The third of the three sites, however, amounts to an enormous blank slate that could accommodate the most ambitious of developments. Bounded by Morris Mill Road on the north and east, the former Unifi Manufacturing site spans approximately 50 acres and has been vacant since 2008. Immediately to its south is a vacant, wooded tract of an additional 27 acres, which backs onto a Food Lion supermarket, while a connecting vacant lot on the east side of the Food Lion could give direct access to West Beverley Street. Ware Elementary and Shelburne Middle schools are within easy walking distance.

All of which is to say, the West End has a void that screams for development. City maps of the West End core study area and of a proposed enterprise zone look like an upside-down saucepan, with the handle running from downtown along West Beverley, then flaring out along Morris Mill Road to the city boundary. The West End Revitalization Plan has a map on page 28 that includes a large green area, matching exactly the description provided in the preceding paragraph, labeled “redevelopable parcels.”  As the grant application summarized, “the site’s proximity to schools and residences make it a high priority for investigation and redevelopment.”

Indeed—but no. The UniFi site is history. Just don’t try to figure out why.

Consider the grant application’s effusive embrace of community engagement: “To maintain progress throughout the grant period, the QEP [Qualified Environmental Professional] will prepare monthly reports to the City and BRAG in compliance with the approved EPA Cooperative Agreement Work Plan, which will summarize activities, e.g. milestones achieved, issues encountered, and budget/schedule updates. These will be used to gauge progress, communicate with constituents and prepare quarterly performance reports.”

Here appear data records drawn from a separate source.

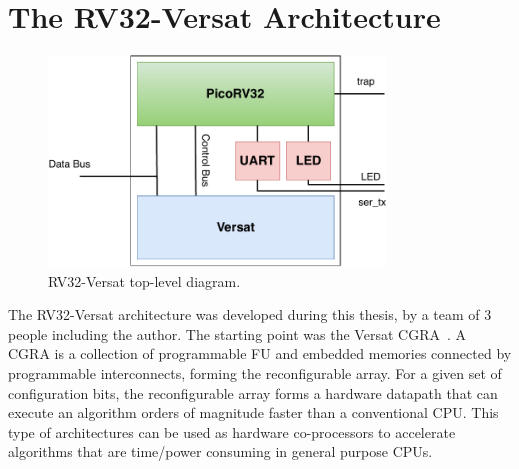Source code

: 
\chapter{The RV32-Versat Architecture}
\label{chapter:rv32-versat}


\begin{figure}[!htb]
	\centering
	\includegraphics[width=0.8\textwidth]{Figures/rv32-versat.pdf}
	\caption{RV32-Versat top-level diagram.}
	\label{fig:rv32-versat}
\end{figure}

The RV32-Versat architecture was developed during this thesis, by a team of 3
people including the author. The starting point was the Versat
\ac{CGRA}~\cite{sousa:versat, sousa:versat2016, sousa:controller,
sousa:compiler, versat:specification}. A \acf{CGRA} is a collection of programmable 
\ac{FU} and embedded memories connected by programmable interconnects, forming the 
reconfigurable array. For a given set of configuration bits, the reconfigurable
array forms a hardware datapath that can execute an algorithm orders of magnitude faster 
than a conventional \ac{CPU}. This type of architectures can be used as hardware 
co-processors to accelerate algorithms that are time/power consuming in general purpose 
\ac{CPU}s.

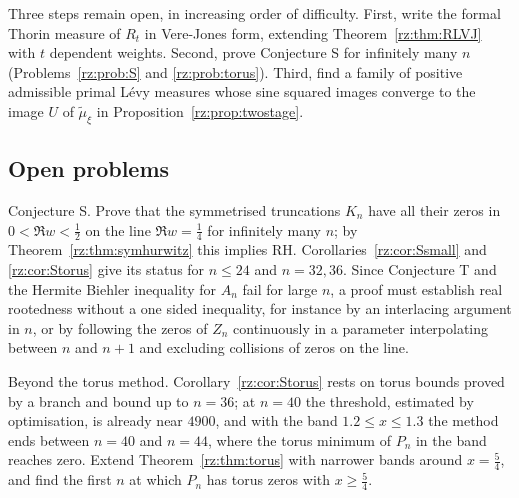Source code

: Three steps remain open, in increasing order of difficulty. First, write the formal Thorin measure of $R_t$ in Vere-Jones form, extending Theorem~\ref{rz:thm:RLVJ} with $t$ dependent weights. Second, prove Conjecture S for infinitely many $n$ (Problems~\ref{rz:prob:S} and \ref{rz:prob:torus}). Third, find a family of positive admissible primal L\'evy measures whose sine squared images converge to the image $U$ of $\tilde\mu_\xi$ in Proposition~\ref{rz:prop:twostage}.

\subsection{Open problems}\label{rz:sec:open}

\begin{problem}\label{rz:prob:S}
Conjecture S. Prove that the symmetrised truncations $K_n$ have all their zeros in $0<\Re w<\frac12$ on the line $\Re w=\frac14$ for infinitely many $n$; by Theorem~\ref{rz:thm:symhurwitz} this implies RH. Corollaries~\ref{rz:cor:Ssmall} and \ref{rz:cor:Storus} give its status for $n\le24$ and $n=32,36$. Since Conjecture T and the Hermite Biehler inequality for $A_n$ fail for large $n$, a proof must establish real rootedness without a one sided inequality, for instance by an interlacing argument in $n$, or by following the zeros of $Z_n$ continuously in a parameter interpolating between $n$ and $n+1$ and excluding collisions of zeros on the line.
\end{problem}

\begin{problem}\label{rz:prob:torus}
Beyond the torus method. Corollary~\ref{rz:cor:Storus} rests on torus bounds proved by a branch and bound up to $n=36$; at $n=40$ the threshold, estimated by optimisation, is already near $4900$, and with the band $1.2\le x\le1.3$ the method ends between $n=40$ and $n=44$, where the torus minimum of $P_n$ in the band reaches zero. Extend Theorem~\ref{rz:thm:torus} with narrower bands around $x=\frac54$, and find the first $n$ at which $P_n$ has torus zeros with $x\ge\frac54$.
\end{problem}

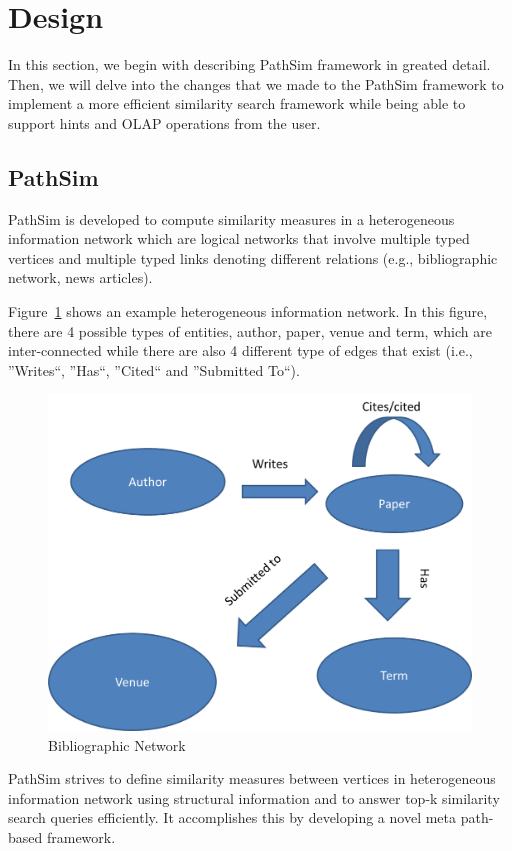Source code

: \section{Design}
\label{sec:design}

In this section, we begin with describing PathSim framework in greated detail.
Then, we will delve into the changes that we made to the PathSim framework to
implement a more efficient similarity search framework while being able to
support hints and OLAP operations from the user.

\subsection{PathSim}

PathSim is developed to compute
similarity measures in a heterogeneous information network which are logical
networks that involve multiple typed vertices and multiple typed links denoting
different relations (e.g., bibliographic network, news articles).

Figure~\ref{fig:relationship} shows an example heterogeneous information
network.  In this figure, there are 4 possible types of entities, author,
paper, venue and term, which are inter-connected while there are also 4
different type of edges that exist (i.e., ''Writes``, ''Has``, ''Cited`` and
''Submitted To``).

\begin{figure}[H]
    \centering
    \includegraphics[width=0.6\linewidth]{./figs/relationship.png}
    \caption{Bibliographic Network}
    \label{fig:relationship}
\end{figure}

PathSim strives to define similarity measures between vertices in heterogeneous
information network using structural information and to answer top-k similarity
search queries efficiently. It accomplishes this by developing a novel meta
path-based framework.


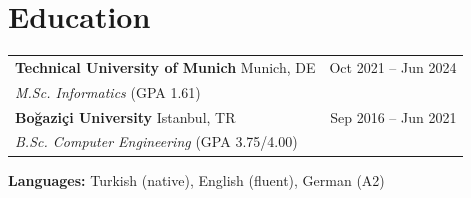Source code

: \documentclass[a4paper,10pt]{article}
\begin{document}
\section{Education}
\noindent\begin{tabularx}{\linewidth}{@{}X r@{}}
  \textbf{Technical University of Munich} \textcolor{muted}{\small Munich, DE} & \textcolor{muted}{\small Oct 2021 -- Jun 2024}\\
  \textit{M.Sc. Informatics} \textcolor{muted}{\small (GPA 1.61)} & \\[0.45em]
  \textbf{Boğaziçi University} \textcolor{muted}{\small Istanbul, TR} & \textcolor{muted}{\small Sep 2016 -- Jun 2021}\\
  \textit{B.Sc. Computer Engineering} \textcolor{muted}{\small (GPA 3.75/4.00)} & \\
\end{tabularx}

\vspace{0.35em}
\noindent\textbf{\small Languages:}\; {\small Turkish (native), English (fluent), German (A2)}
\end{document}

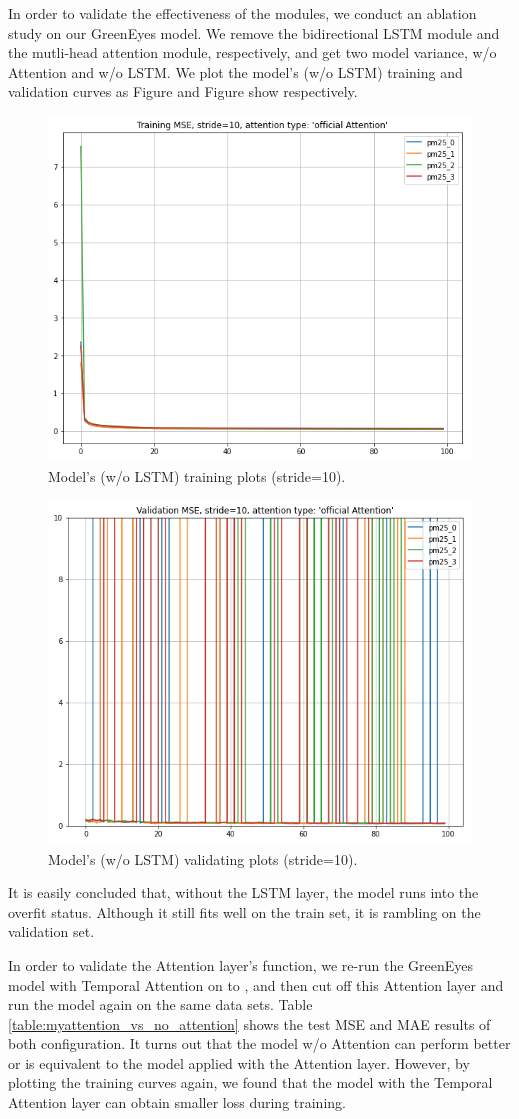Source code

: \documentclass[sigconf]{acmart}
\begin{document}
In order to validate the effectiveness of the modules, we conduct an ablation study on our GreenEyes model. We remove the bidirectional LSTM module and the mutli-head attention module, respectively, and get two model variance, w/o Attention and w/o LSTM. We plot the model's (w/o LSTM) training and validation curves as Figure and Figure show respectively.

\begin{figure}[!htbp]
    \centering
    \includegraphics[width=0.6\linewidth]{fig/results/ablation/wo-LSTM-training.png}
    \caption{Model's (w/o LSTM) training plots (stride=10).}
    \label{fig:wo-LSTM-training}
\end{figure}

\begin{figure}[!htbp]
    \centering
    \includegraphics[width=0.6\linewidth]{fig/results/ablation/wo-LSTM-validation.png}
    \caption{Model's (w/o LSTM) validating plots (stride=10).}
    \label{fig:wo-LSTM-validation}
\end{figure}

It is easily concluded that, without the LSTM layer, the model runs into the overfit status. Although it still fits well on the train set, it is rambling on the validation set.

In order to validate the Attention layer's function, we re-run the GreenEyes model with Temporal Attention on  to , and then cut off this Attention layer and run the model again on the same data sets. Table \ref{table:myattention_vs_no_attention} shows the test MSE and MAE results of both configuration. It turns out that the model w/o Attention can perform better or is equivalent to the model applied with the Attention layer. However, by plotting the training curves again, we found that the model with the Temporal Attention layer can obtain smaller loss during training. 
\end{document}
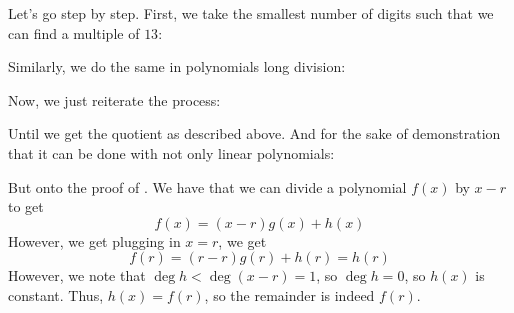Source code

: \documentclass[11pt,titlepage]{scrartcl}
\begin{document}
Let's go step by step. First, we take the smallest number of digits such that we can find a multiple of $13$:
\begin{center}\end{center}
Similarly, we do the same in polynomials long division:
\begin{center}\end{center}
Now, we just reiterate the process:
\begin{center}\end{center}
\begin{center}\end{center}
Until we get the quotient as described above. And for the sake of demonstration that it can be done with not only linear polynomials:
\begin{center}\end{center}
But onto the proof of . We have that we can divide a polynomial $f(x)$ by $x-r$ to get
\[f(x)=(x-r)g(x)+h(x)\]
However, we get plugging in $x=r$, we get
\[f(r)=(r-r)g(r)+h(r)=h(r)\]
However, we note that $\deg h<\deg (x-r)=1$, so $\deg h=0$, so $h(x)$ is constant. Thus, $h(x)=f(r)$, so the remainder is indeed $f(r)$.
\end{document}
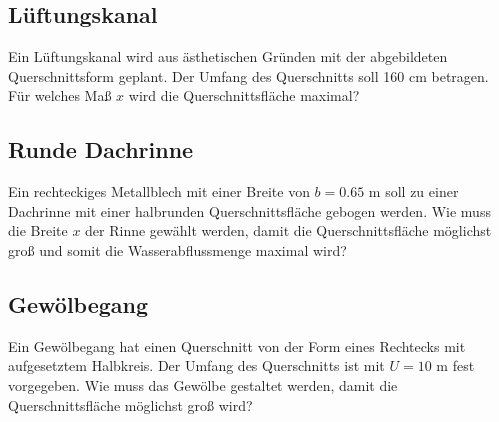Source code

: 
\subsection{Lüftungskanal}
Ein Lüftungskanal wird aus ästhetischen
Gründen mit der abgebildeten Querschnittsform
geplant. Der Umfang des Querschnitts soll
160 cm betragen.
Für welches Maß $x$ wird die Querschnittsfläche
maximal?


\subsection{Runde Dachrinne}
Ein rechteckiges Metallblech mit einer Breite
von $b = 0.65 \text{ m}$ soll zu einer Dachrinne mit einer
halbrunden Querschnittsfläche gebogen werden.
Wie muss die Breite $x$ der Rinne gewählt werden,
damit die Querschnittsfläche möglichst groß und somit
die Wasserabflussmenge maximal wird?




\subsection{Gewölbegang}

Ein Gewölbegang hat einen Querschnitt
von der Form eines Rechtecks mit aufgesetztem Halbkreis. Der Umfang
des Querschnitts ist mit $U=10 \text{ m}$ fest vorgegeben.
Wie muss das Gewölbe gestaltet werden, damit die Querschnittsfläche
möglichst groß wird?


\newpage
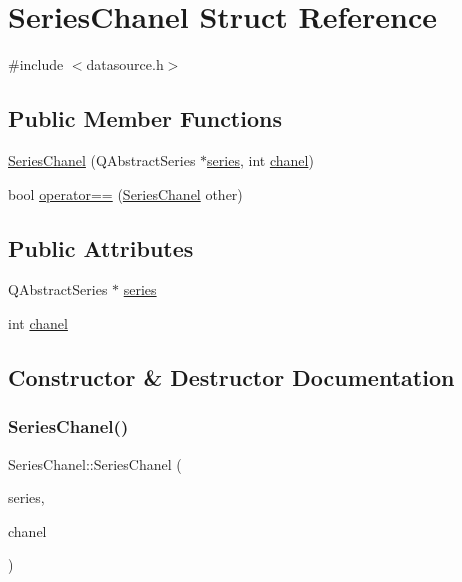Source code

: \hypertarget{struct_series_chanel}{}\section{Series\+Chanel Struct Reference}
\label{struct_series_chanel}


{\ttfamily \#include $<$datasource.\+h$>$}

\subsection*{Public Member Functions}
\begin{DoxyCompactItemize}
\item 
\hyperlink{struct_series_chanel_aa9acfa3be048a0729de56b4373df478a}{Series\+Chanel} (Q\+Abstract\+Series $\ast$\hyperlink{struct_series_chanel_a3cb05afb46b3d15a4896b9a534e6a9dc}{series}, int \hyperlink{struct_series_chanel_aa8765a5a77663bd414058b73f922265f}{chanel})
\item 
bool \hyperlink{struct_series_chanel_a48df63740dd69cd7e34b4f96e1015003}{operator==} (\hyperlink{struct_series_chanel}{Series\+Chanel} other)
\end{DoxyCompactItemize}
\subsection*{Public Attributes}
\begin{DoxyCompactItemize}
\item 
Q\+Abstract\+Series $\ast$ \hyperlink{struct_series_chanel_a3cb05afb46b3d15a4896b9a534e6a9dc}{series}
\item 
int \hyperlink{struct_series_chanel_aa8765a5a77663bd414058b73f922265f}{chanel}
\end{DoxyCompactItemize}


\subsection{Constructor \& Destructor Documentation}
\hypertarget{struct_series_chanel_aa9acfa3be048a0729de56b4373df478a}{}\label{struct_series_chanel_aa9acfa3be048a0729de56b4373df478a} 
\subsubsection{\texorpdfstring{Series\+Chanel()}{SeriesChanel()}}
{\footnotesize\ttfamily Series\+Chanel\+::\+Series\+Chanel (\begin{DoxyParamCaption}\item[{Q\+Abstract\+Series $\ast$}]{series,  }\item[{int}]{chanel }\end{DoxyParamCaption})\hspace{0.3cm}{\ttfamily [inline]}}



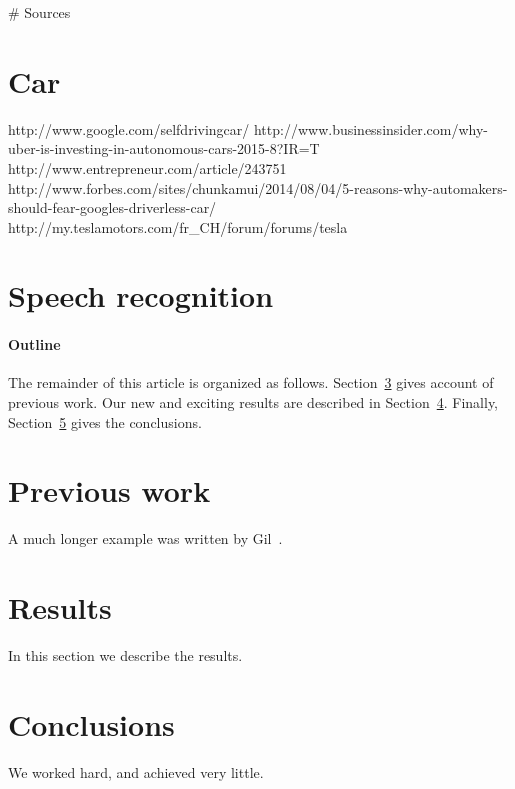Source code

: \documentclass[12pt]{article}
\begin{document}
# Sources

\section{Car}

http://www.google.com/selfdrivingcar/
http://www.businessinsider.com/why-uber-is-investing-in-autonomous-cars-2015-8?IR=T
http://www.entrepreneur.com/article/243751
http://www.forbes.com/sites/chunkamui/2014/08/04/5-reasons-why-automakers-should-fear-googles-driverless-car/
http://my.teslamotors.com/fr_CH/forum/forums/tesla%

\section{Speech recognition}



\paragraph{Outline}
The remainder of this article is organized as follows.
Section~\ref{previous work} gives account of previous work.
Our new and exciting results are described in Section~\ref{results}.
Finally, Section~\ref{conclusions} gives the conclusions.

\section{Previous work}\label{previous work}
A much longer \LaTeXe{} example was written by Gil~\cite{Gil:02}.

\section{Results}\label{results}
In this section we describe the results.

\section{Conclusions}\label{conclusions}
We worked hard, and achieved very little.



\end{document}
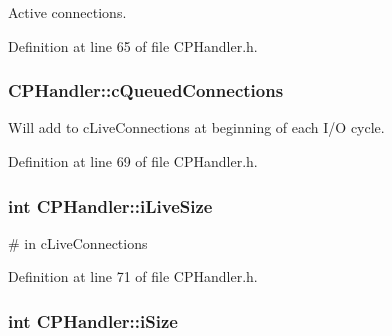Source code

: \-Active connections. 



\-Definition at line 65 of file \-C\-P\-Handler.\-h.

\hypertarget{class_c_p_handler_acf71b63ae0b5079e1f8e37cba56f27ea}{
\subsubsection[{c\-Queued\-Connections}]{ {\bf \-C\-P\-Handler\-::c\-Queued\-Connections}}}\label{class_c_p_handler_acf71b63ae0b5079e1f8e37cba56f27ea}


\-Will add to c\-Live\-Connections at beginning of each \-I/\-O cycle. 



\-Definition at line 69 of file \-C\-P\-Handler.\-h.

\hypertarget{class_c_p_handler_a23f12318d15c18c8d921efdc80626da4}{
\subsubsection[{i\-Live\-Size}]{\setlength{\rightskip}{0pt plus 5cm}int {\bf \-C\-P\-Handler\-::i\-Live\-Size}}}\label{class_c_p_handler_a23f12318d15c18c8d921efdc80626da4}


\# in c\-Live\-Connections 



\-Definition at line 71 of file \-C\-P\-Handler.\-h.

\hypertarget{class_c_p_handler_acc98aa0cf09e8d132f239b131a5773da}{
\subsubsection[{i\-Size}]{\setlength{\rightskip}{0pt plus 5cm}int {\bf \-C\-P\-Handler\-::i\-Size}}}\label{class_c_p_handler_acc98aa0cf09e8d132f239b131a5773da}



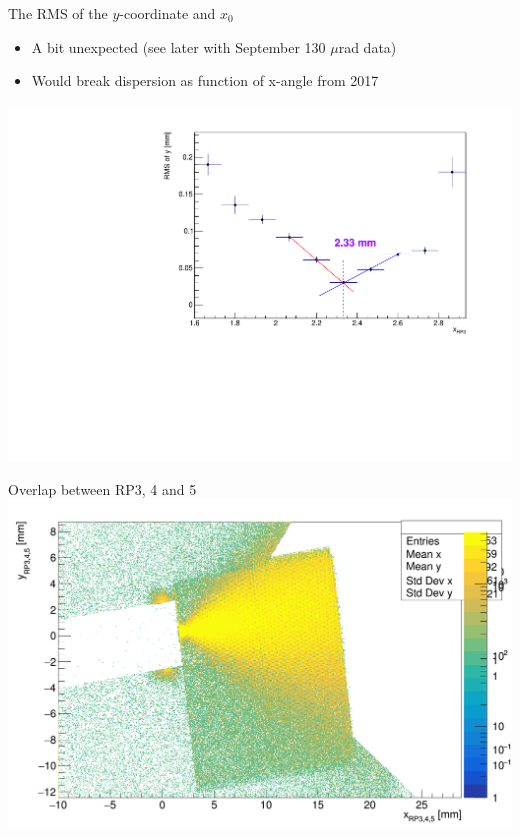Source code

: \documentclass{beamer}
\begin{document}
\begin{frame}\scriptsize
	\begin{block}{The RMS of the $y$-coordinate and $x_{0}$}
    		\begin{itemize}
			\item A bit unexpected (see later with September 130 $\mu$rad data)
			\item Would break dispersion as function of x-angle from 2017
		\end{itemize}
             \includegraphics[width=1.0\textwidth]{160muradRMS.pdf}
	\end{block}
	
\end{frame}

\begin{frame}\scriptsize
	\begin{block}{Overlap between RP3, 4 and 5}
             \includegraphics[width=1.0\textwidth]{overlap.png}
	\end{block}
	
\end{frame}
\end{document}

Those quarterly reports, however, are too sketchy to be of use to anyone. For example, the decision to extend the initial three-year grant by an additional year is described thus: “An Extension Amendment Request was submitted to EPA as well as updated contact sheet siting a new Grant Recipient Representative.” No reason given why more time was needed—but at least the change was noted. Not so for the UniFi site, which after more than a year of investigation, abruptly dropped off the radar at the end of 2023. The quarterly reports don’t even acknowledge the deep-sixing of its largest “high priority” site, much less a reason for the radical change. On the other hand, the quarterly reports do make sporadic mention of other possible brownfields sites, such as Don’s Auto Repair and Gypsy Hill Park, but again without any explanation.

Does anyone living or working in the West End have the slightest idea that the brownfield study is still chugging along? Highly unlikely. But just as much in the dark are city leaders and planners, all of whom—from council members to the city manager to the head of the planning department—are new to their positions since the grant application was submitted and unable to answer even basic questions, such as why Gypsy Hill Park belatedly became part of a West End brownfield study. This is a ship that has been set adrift, and one can only hope it will eventually touch shore undamaged.

The good news, if one can call it that, is that as of the end of March the study had eaten up only 54% of the original grant money. Of course, that does raise the question of how the city will reasonably spend the remaining $138,000 before Sept. 30—or whether it will seek yet another extension. Maybe it should turn to the West End’s residents for answers. Just don’t look to BRAG for help.